## Records drawn from a dataset:
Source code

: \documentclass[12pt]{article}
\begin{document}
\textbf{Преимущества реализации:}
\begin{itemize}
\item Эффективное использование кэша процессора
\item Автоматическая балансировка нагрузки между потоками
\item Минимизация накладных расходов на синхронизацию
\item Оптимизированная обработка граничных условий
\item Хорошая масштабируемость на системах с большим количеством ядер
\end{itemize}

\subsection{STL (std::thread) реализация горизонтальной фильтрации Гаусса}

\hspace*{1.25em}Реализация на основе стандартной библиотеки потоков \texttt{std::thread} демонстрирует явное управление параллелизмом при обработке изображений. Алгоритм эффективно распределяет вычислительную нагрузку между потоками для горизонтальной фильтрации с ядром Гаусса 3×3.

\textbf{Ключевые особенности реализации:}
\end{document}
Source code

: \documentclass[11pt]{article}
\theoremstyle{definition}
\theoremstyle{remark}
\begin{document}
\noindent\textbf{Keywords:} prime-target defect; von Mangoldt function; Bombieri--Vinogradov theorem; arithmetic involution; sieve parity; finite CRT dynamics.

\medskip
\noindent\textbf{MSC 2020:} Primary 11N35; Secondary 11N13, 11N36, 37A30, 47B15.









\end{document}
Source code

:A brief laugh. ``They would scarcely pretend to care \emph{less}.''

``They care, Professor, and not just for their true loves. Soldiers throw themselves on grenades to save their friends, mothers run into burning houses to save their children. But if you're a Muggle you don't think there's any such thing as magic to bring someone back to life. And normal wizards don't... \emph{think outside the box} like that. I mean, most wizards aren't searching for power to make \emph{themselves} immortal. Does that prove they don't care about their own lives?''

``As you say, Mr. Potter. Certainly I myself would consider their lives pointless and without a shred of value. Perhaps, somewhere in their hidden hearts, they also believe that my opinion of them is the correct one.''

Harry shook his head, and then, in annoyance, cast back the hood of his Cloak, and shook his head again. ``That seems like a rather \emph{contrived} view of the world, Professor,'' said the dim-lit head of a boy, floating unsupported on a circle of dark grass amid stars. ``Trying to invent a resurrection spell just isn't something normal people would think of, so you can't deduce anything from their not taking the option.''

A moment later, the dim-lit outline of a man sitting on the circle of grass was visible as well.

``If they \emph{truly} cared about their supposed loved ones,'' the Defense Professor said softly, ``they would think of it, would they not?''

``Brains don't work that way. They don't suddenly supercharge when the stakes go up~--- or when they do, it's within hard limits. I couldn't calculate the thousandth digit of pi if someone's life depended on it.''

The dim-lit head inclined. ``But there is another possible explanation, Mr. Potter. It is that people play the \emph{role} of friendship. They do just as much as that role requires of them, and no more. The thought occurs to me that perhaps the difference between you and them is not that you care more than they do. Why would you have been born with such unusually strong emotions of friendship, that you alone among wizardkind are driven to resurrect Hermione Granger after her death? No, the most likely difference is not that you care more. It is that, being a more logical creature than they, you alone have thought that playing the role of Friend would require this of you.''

## PROBLEM STATEMENT:
Set down the entries verbatim, leaving none out.

## PROBLEM SOLUTION:
Source code

: \documentclass[12pt]{article}
\begin{document}
\textbf{Преимущества реализации:}
\begin{itemize}
\item Эффективное использование кэша процессора
\item Автоматическая балансировка нагрузки между потоками
\item Минимизация накладных расходов на синхронизацию
\item Оптимизированная обработка граничных условий
\item Хорошая масштабируемость на системах с большим количеством ядер
\end{itemize}

\subsection{STL (std::thread) реализация горизонтальной фильтрации Гаусса}

\hspace*{1.25em}Реализация на основе стандартной библиотеки потоков \texttt{std::thread} демонстрирует явное управление параллелизмом при обработке изображений. Алгоритм эффективно распределяет вычислительную нагрузку между потоками для горизонтальной фильтрации с ядром Гаусса 3×3.

\textbf{Ключевые особенности реализации:}
\end{document}
Source code

: \documentclass[11pt]{article}
\theoremstyle{definition}
\theoremstyle{remark}
\begin{document}
\noindent\textbf{Keywords:} prime-target defect; von Mangoldt function; Bombieri--Vinogradov theorem; arithmetic involution; sieve parity; finite CRT dynamics.

\medskip
\noindent\textbf{MSC 2020:} Primary 11N35; Secondary 11N13, 11N36, 37A30, 47B15.









\end{document}
Source code

:A brief laugh. ``They would scarcely pretend to care \emph{less}.''

``They care, Professor, and not just for their true loves. Soldiers throw themselves on grenades to save their friends, mothers run into burning houses to save their children. But if you're a Muggle you don't think there's any such thing as magic to bring someone back to life. And normal wizards don't... \emph{think outside the box} like that. I mean, most wizards aren't searching for power to make \emph{themselves} immortal. Does that prove they don't care about their own lives?''

``As you say, Mr. Potter. Certainly I myself would consider their lives pointless and without a shred of value. Perhaps, somewhere in their hidden hearts, they also believe that my opinion of them is the correct one.''

Harry shook his head, and then, in annoyance, cast back the hood of his Cloak, and shook his head again. ``That seems like a rather \emph{contrived} view of the world, Professor,'' said the dim-lit head of a boy, floating unsupported on a circle of dark grass amid stars. ``Trying to invent a resurrection spell just isn't something normal people would think of, so you can't deduce anything from their not taking the option.''

A moment later, the dim-lit outline of a man sitting on the circle of grass was visible as well.

``If they \emph{truly} cared about their supposed loved ones,'' the Defense Professor said softly, ``they would think of it, would they not?''

``Brains don't work that way. They don't suddenly supercharge when the stakes go up~--- or when they do, it's within hard limits. I couldn't calculate the thousandth digit of pi if someone's life depended on it.''

The dim-lit head inclined. ``But there is another possible explanation, Mr. Potter. It is that people play the \emph{role} of friendship. They do just as much as that role requires of them, and no more. The thought occurs to me that perhaps the difference between you and them is not that you care more than they do. Why would you have been born with such unusually strong emotions of friendship, that you alone among wizardkind are driven to resurrect Hermione Granger after her death? No, the most likely difference is not that you care more. It is that, being a more logical creature than they, you alone have thought that playing the role of Friend would require this of you.''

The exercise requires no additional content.